Caching¶
The semantic layer includes an in-memory cache to minimize latency and reduce load on metadata catalogs. Caching wraps any provider transparently.
Configuration¶
import (
"github.com/txn2/mcp-trino/pkg/semantic"
"github.com/txn2/mcp-trino/pkg/tools"
)
toolkit := tools.NewToolkit(trinoClient, cfg,
tools.WithSemanticProvider(datahubProvider),
tools.WithSemanticCache(semantic.CacheConfig{
TTL: 5 * time.Minute,
MaxEntries: 10000,
CacheErrors: false,
ErrorTTL: 1 * time.Minute,
}),
)
Options¶
| Option | Default | Description |
|---|---|---|
TTL |
5 minutes | How long cached entries remain valid |
MaxEntries |
10,000 | Maximum cache size (LRU eviction when exceeded) |
CacheErrors |
false | Whether to cache error responses |
ErrorTTL |
1 minute | TTL for cached errors (if enabled) |
Default Configuration¶
cfg := semantic.DefaultCacheConfig()
// TTL: 5 minutes
// MaxEntries: 10000
// CacheErrors: false
// ErrorTTL: 1 minute
Cached Operations¶
| Method | Cached |
|---|---|
GetTableContext |
Yes |
GetColumnContext |
Yes |
GetColumnsContext |
Yes |
GetLineage |
Yes |
GetGlossaryTerm |
Yes |
SearchTables |
No (results vary by filter) |
Cache Keys¶
Cache keys are derived from the operation and identifier:
table:{catalog}.{schema}.{table}column:{catalog}.{schema}.{table}.{column}columns:{catalog}.{schema}.{table}lineage:{catalog}.{schema}.{table}:{direction}:{maxDepth}glossary:{urn}
Manual Cache Control¶
The CachingProvider exposes methods for cache management:
import "github.com/txn2/mcp-trino/pkg/semantic"

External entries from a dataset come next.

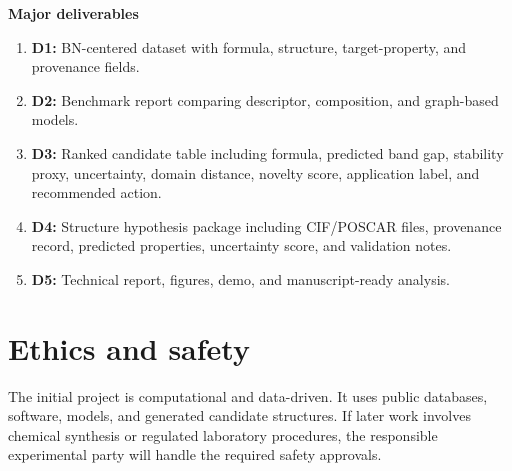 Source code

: \documentclass[10pt]{article}
\begin{document}
\textbf{Major deliverables}
\begin{enumerate}
  \item \textbf{D1:} BN-centered dataset with formula, structure, target-property, and provenance fields.
  \item \textbf{D2:} Benchmark report comparing descriptor, composition, and graph-based models.
  \item \textbf{D3:} Ranked candidate table including formula, predicted band gap, stability proxy, uncertainty, domain distance, novelty score, application label, and recommended action.
  \item \textbf{D4:} Structure hypothesis package including CIF/POSCAR files, provenance record, predicted properties, uncertainty score, and validation notes.
  \item \textbf{D5:} Technical report, figures, demo, and manuscript-ready analysis.
\end{enumerate}

\section*{Ethics and safety}
The initial project is computational and data-driven. It uses public databases, software, models, and generated candidate structures. If later work involves chemical synthesis or regulated laboratory procedures, the responsible experimental party will handle the required safety approvals.
\end{document}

// Wrap provider with caching
cached := semantic.NewCachingProvider(provider, semantic.DefaultCacheConfig())
// Get cache statistics
stats := cached.Stats()
fmt.Printf("Active: %d, Expired: %d, Max: %d\n",
stats.ActiveEntries, stats.ExpiredEntries, stats.MaxEntries)
// Clear all entries
cached.Clear()
Error Caching¶
By default, errors are not cached. Enable error caching to prevent hammering a failing provider:
cfg := semantic.CacheConfig{
TTL: 5 * time.Minute,
MaxEntries: 10000,
CacheErrors: true, // Cache errors
ErrorTTL: 1 * time.Minute, // Shorter TTL for errors
}
When an error is cached:
- Subsequent requests return the cached error immediately
- The error expires after
ErrorTTL - After expiration, the next request retries the provider
Eviction Policy¶
When MaxEntries is reached, the oldest entry (by expiration time) is evicted to make room for new entries. This approximates LRU behavior.
Disabling Cache¶
To disable caching, omit the WithSemanticCache option:
toolkit := tools.NewToolkit(trinoClient, cfg,
tools.WithSemanticProvider(datahubProvider),
// No WithSemanticCache - caching disabled
)
Performance Considerations¶
Sizing¶
Choose MaxEntries based on your table count:
| Tables | Suggested MaxEntries |
|---|---|
| < 1,000 | 10,000 (default) |
| 1,000 - 10,000 | 50,000 |
| > 10,000 | 100,000+ |
Each entry requires approximately 1-5 KB depending on metadata richness.
TTL Tradeoffs¶
| TTL | Behavior |
|---|---|
| Short (1m) | Fresh data, more catalog load |
| Medium (5m) | Balanced (default) |
| Long (30m+) | Lower load, stale data risk |
For catalogs with infrequent metadata changes, longer TTLs are safe. For actively evolving metadata, prefer shorter TTLs.
Monitoring¶
Track cache effectiveness by checking stats periodically:
go func() {
ticker := time.NewTicker(1 * time.Minute)
for range ticker.C {
stats := cached.Stats()
log.Printf("Cache: active=%d expired=%d max=%d",
stats.ActiveEntries, stats.ExpiredEntries, stats.MaxEntries)
}
}()
High expired counts relative to active entries may indicate the TTL is too short.